- **Your task**
Your answer must be an exact transcription of every entry.

- **Provided material**
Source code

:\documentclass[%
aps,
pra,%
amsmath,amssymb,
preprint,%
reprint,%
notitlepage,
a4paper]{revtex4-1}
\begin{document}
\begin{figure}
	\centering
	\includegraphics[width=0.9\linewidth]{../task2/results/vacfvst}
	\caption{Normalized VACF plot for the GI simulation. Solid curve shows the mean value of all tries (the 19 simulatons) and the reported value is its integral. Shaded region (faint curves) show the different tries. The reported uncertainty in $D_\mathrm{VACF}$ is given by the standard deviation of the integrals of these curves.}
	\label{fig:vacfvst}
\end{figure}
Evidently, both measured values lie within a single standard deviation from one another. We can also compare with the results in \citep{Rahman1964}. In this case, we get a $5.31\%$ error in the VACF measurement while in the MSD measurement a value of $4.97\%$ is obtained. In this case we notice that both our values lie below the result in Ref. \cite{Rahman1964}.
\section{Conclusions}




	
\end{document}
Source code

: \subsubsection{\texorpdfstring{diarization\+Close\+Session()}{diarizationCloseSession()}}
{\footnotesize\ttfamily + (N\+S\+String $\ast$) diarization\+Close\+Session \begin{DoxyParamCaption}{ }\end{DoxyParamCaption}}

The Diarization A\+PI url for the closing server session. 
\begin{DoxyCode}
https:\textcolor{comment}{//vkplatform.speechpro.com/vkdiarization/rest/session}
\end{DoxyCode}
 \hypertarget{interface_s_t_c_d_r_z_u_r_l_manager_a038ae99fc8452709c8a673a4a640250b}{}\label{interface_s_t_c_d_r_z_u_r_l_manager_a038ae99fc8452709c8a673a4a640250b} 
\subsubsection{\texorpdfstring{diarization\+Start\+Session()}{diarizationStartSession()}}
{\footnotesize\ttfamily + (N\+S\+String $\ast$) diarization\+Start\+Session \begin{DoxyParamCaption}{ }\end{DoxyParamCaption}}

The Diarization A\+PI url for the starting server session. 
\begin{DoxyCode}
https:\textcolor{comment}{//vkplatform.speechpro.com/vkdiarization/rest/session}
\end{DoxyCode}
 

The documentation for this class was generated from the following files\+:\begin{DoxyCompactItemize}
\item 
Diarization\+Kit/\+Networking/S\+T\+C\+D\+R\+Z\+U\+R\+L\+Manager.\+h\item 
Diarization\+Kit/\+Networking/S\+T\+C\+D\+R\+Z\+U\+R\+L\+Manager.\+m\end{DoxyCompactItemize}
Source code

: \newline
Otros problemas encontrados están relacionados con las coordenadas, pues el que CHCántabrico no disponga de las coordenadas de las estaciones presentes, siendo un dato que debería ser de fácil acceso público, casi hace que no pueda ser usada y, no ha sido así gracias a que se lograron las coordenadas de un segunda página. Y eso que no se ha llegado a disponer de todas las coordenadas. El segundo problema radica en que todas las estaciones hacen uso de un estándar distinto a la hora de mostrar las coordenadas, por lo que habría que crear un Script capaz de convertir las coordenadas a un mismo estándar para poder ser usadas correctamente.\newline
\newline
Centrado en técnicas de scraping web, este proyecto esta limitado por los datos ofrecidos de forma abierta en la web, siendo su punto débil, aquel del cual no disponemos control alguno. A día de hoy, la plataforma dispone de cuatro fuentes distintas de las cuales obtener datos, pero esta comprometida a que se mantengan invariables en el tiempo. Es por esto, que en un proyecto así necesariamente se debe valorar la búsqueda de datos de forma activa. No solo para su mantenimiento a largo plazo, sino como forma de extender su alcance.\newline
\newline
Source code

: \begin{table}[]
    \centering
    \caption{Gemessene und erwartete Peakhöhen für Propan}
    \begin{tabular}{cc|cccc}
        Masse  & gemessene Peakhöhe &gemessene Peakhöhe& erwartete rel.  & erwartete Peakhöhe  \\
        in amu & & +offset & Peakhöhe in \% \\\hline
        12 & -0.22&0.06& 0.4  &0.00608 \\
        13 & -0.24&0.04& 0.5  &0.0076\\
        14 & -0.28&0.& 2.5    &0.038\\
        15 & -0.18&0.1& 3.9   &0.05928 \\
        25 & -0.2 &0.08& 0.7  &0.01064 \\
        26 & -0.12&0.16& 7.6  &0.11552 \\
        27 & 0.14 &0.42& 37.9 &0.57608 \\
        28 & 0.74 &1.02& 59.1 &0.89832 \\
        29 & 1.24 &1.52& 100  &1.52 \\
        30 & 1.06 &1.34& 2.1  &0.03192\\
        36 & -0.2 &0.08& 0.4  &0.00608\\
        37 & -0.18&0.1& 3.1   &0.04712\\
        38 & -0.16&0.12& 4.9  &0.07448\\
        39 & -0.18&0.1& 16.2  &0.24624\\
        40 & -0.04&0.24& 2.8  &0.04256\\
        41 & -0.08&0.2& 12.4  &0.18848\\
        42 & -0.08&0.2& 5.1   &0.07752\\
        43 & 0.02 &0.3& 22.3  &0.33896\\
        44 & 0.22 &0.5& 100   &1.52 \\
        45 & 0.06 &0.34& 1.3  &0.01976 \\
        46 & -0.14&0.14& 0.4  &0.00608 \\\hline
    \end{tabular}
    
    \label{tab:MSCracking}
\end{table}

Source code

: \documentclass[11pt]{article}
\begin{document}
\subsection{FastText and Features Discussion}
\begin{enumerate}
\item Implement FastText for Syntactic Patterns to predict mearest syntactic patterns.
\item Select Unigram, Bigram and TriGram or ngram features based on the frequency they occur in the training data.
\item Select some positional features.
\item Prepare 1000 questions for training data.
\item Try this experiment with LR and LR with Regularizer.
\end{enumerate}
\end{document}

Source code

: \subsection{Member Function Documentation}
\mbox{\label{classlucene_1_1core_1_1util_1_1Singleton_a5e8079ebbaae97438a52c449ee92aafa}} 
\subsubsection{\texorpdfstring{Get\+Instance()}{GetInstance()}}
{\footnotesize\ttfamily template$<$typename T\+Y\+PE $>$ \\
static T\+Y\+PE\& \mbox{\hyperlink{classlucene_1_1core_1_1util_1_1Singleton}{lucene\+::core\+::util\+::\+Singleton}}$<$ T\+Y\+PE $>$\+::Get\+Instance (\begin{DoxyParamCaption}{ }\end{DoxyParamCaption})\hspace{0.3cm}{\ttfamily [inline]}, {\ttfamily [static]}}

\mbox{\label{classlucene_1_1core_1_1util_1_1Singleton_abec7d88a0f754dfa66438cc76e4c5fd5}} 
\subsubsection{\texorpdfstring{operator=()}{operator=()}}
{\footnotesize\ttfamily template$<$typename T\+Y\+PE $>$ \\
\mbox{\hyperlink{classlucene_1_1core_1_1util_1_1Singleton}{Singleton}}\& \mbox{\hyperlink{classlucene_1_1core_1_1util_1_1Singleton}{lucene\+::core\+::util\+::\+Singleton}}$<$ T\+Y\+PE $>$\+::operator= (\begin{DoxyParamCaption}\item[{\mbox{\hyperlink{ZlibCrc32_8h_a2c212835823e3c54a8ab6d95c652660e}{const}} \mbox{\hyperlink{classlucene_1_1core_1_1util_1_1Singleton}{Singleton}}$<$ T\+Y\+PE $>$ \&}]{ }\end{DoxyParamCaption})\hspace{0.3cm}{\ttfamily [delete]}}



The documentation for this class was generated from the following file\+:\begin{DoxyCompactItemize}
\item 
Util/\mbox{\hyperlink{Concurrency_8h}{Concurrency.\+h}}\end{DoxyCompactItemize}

- **Expected answer**
Source code

:\documentclass[%
aps,
pra,%
amsmath,amssymb,
preprint,%
reprint,%
notitlepage,
a4paper]{revtex4-1}
\begin{document}
\begin{figure}
	\centering
	\includegraphics[width=0.9\linewidth]{../task2/results/vacfvst}
	\caption{Normalized VACF plot for the GI simulation. Solid curve shows the mean value of all tries (the 19 simulatons) and the reported value is its integral. Shaded region (faint curves) show the different tries. The reported uncertainty in $D_\mathrm{VACF}$ is given by the standard deviation of the integrals of these curves.}
	\label{fig:vacfvst}
\end{figure}
Evidently, both measured values lie within a single standard deviation from one another. We can also compare with the results in \citep{Rahman1964}. In this case, we get a $5.31\%$ error in the VACF measurement while in the MSD measurement a value of $4.97\%$ is obtained. In this case we notice that both our values lie below the result in Ref. \cite{Rahman1964}.
\section{Conclusions}




	
\end{document}
Source code

: \subsubsection{\texorpdfstring{diarization\+Close\+Session()}{diarizationCloseSession()}}
{\footnotesize\ttfamily + (N\+S\+String $\ast$) diarization\+Close\+Session \begin{DoxyParamCaption}{ }\end{DoxyParamCaption}}

The Diarization A\+PI url for the closing server session. 
\begin{DoxyCode}
https:\textcolor{comment}{//vkplatform.speechpro.com/vkdiarization/rest/session}
\end{DoxyCode}
 \hypertarget{interface_s_t_c_d_r_z_u_r_l_manager_a038ae99fc8452709c8a673a4a640250b}{}\label{interface_s_t_c_d_r_z_u_r_l_manager_a038ae99fc8452709c8a673a4a640250b} 
\subsubsection{\texorpdfstring{diarization\+Start\+Session()}{diarizationStartSession()}}
{\footnotesize\ttfamily + (N\+S\+String $\ast$) diarization\+Start\+Session \begin{DoxyParamCaption}{ }\end{DoxyParamCaption}}

The Diarization A\+PI url for the starting server session. 
\begin{DoxyCode}
https:\textcolor{comment}{//vkplatform.speechpro.com/vkdiarization/rest/session}
\end{DoxyCode}
 

The documentation for this class was generated from the following files\+:\begin{DoxyCompactItemize}
\item 
Diarization\+Kit/\+Networking/S\+T\+C\+D\+R\+Z\+U\+R\+L\+Manager.\+h\item 
Diarization\+Kit/\+Networking/S\+T\+C\+D\+R\+Z\+U\+R\+L\+Manager.\+m\end{DoxyCompactItemize}
Source code

: \newline
Otros problemas encontrados están relacionados con las coordenadas, pues el que CHCántabrico no disponga de las coordenadas de las estaciones presentes, siendo un dato que debería ser de fácil acceso público, casi hace que no pueda ser usada y, no ha sido así gracias a que se lograron las coordenadas de un segunda página. Y eso que no se ha llegado a disponer de todas las coordenadas. El segundo problema radica en que todas las estaciones hacen uso de un estándar distinto a la hora de mostrar las coordenadas, por lo que habría que crear un Script capaz de convertir las coordenadas a un mismo estándar para poder ser usadas correctamente.\newline
\newline
Centrado en técnicas de scraping web, este proyecto esta limitado por los datos ofrecidos de forma abierta en la web, siendo su punto débil, aquel del cual no disponemos control alguno. A día de hoy, la plataforma dispone de cuatro fuentes distintas de las cuales obtener datos, pero esta comprometida a que se mantengan invariables en el tiempo. Es por esto, que en un proyecto así necesariamente se debe valorar la búsqueda de datos de forma activa. No solo para su mantenimiento a largo plazo, sino como forma de extender su alcance.\newline
\newline
Source code

: \begin{table}[]
    \centering
    \caption{Gemessene und erwartete Peakhöhen für Propan}
    \begin{tabular}{cc|cccc}
        Masse  & gemessene Peakhöhe &gemessene Peakhöhe& erwartete rel.  & erwartete Peakhöhe  \\
        in amu & & +offset & Peakhöhe in \% \\\hline
        12 & -0.22&0.06& 0.4  &0.00608 \\
        13 & -0.24&0.04& 0.5  &0.0076\\
        14 & -0.28&0.& 2.5    &0.038\\
        15 & -0.18&0.1& 3.9   &0.05928 \\
        25 & -0.2 &0.08& 0.7  &0.01064 \\
        26 & -0.12&0.16& 7.6  &0.11552 \\
        27 & 0.14 &0.42& 37.9 &0.57608 \\
        28 & 0.74 &1.02& 59.1 &0.89832 \\
        29 & 1.24 &1.52& 100  &1.52 \\
        30 & 1.06 &1.34& 2.1  &0.03192\\
        36 & -0.2 &0.08& 0.4  &0.00608\\
        37 & -0.18&0.1& 3.1   &0.04712\\
        38 & -0.16&0.12& 4.9  &0.07448\\
        39 & -0.18&0.1& 16.2  &0.24624\\
        40 & -0.04&0.24& 2.8  &0.04256\\
        41 & -0.08&0.2& 12.4  &0.18848\\
        42 & -0.08&0.2& 5.1   &0.07752\\
        43 & 0.02 &0.3& 22.3  &0.33896\\
        44 & 0.22 &0.5& 100   &1.52 \\
        45 & 0.06 &0.34& 1.3  &0.01976 \\
        46 & -0.14&0.14& 0.4  &0.00608 \\\hline
    \end{tabular}
    
    \label{tab:MSCracking}
\end{table}

Source code

: \documentclass[11pt]{article}
\begin{document}
\subsection{FastText and Features Discussion}
\begin{enumerate}
\item Implement FastText for Syntactic Patterns to predict mearest syntactic patterns.
\item Select Unigram, Bigram and TriGram or ngram features based on the frequency they occur in the training data.
\item Select some positional features.
\item Prepare 1000 questions for training data.
\item Try this experiment with LR and LR with Regularizer.
\end{enumerate}
\end{document}

Source code

: \subsection{Member Function Documentation}
\mbox{\label{classlucene_1_1core_1_1util_1_1Singleton_a5e8079ebbaae97438a52c449ee92aafa}} 
\subsubsection{\texorpdfstring{Get\+Instance()}{GetInstance()}}
{\footnotesize\ttfamily template$<$typename T\+Y\+PE $>$ \\
static T\+Y\+PE\& \mbox{\hyperlink{classlucene_1_1core_1_1util_1_1Singleton}{lucene\+::core\+::util\+::\+Singleton}}$<$ T\+Y\+PE $>$\+::Get\+Instance (\begin{DoxyParamCaption}{ }\end{DoxyParamCaption})\hspace{0.3cm}{\ttfamily [inline]}, {\ttfamily [static]}}

\mbox{\label{classlucene_1_1core_1_1util_1_1Singleton_abec7d88a0f754dfa66438cc76e4c5fd5}} 
\subsubsection{\texorpdfstring{operator=()}{operator=()}}
{\footnotesize\ttfamily template$<$typename T\+Y\+PE $>$ \\
\mbox{\hyperlink{classlucene_1_1core_1_1util_1_1Singleton}{Singleton}}\& \mbox{\hyperlink{classlucene_1_1core_1_1util_1_1Singleton}{lucene\+::core\+::util\+::\+Singleton}}$<$ T\+Y\+PE $>$\+::operator= (\begin{DoxyParamCaption}\item[{\mbox{\hyperlink{ZlibCrc32_8h_a2c212835823e3c54a8ab6d95c652660e}{const}} \mbox{\hyperlink{classlucene_1_1core_1_1util_1_1Singleton}{Singleton}}$<$ T\+Y\+PE $>$ \&}]{ }\end{DoxyParamCaption})\hspace{0.3cm}{\ttfamily [delete]}}



The documentation for this class was generated from the following file\+:\begin{DoxyCompactItemize}
\item 
Util/\mbox{\hyperlink{Concurrency_8h}{Concurrency.\+h}}\end{DoxyCompactItemize}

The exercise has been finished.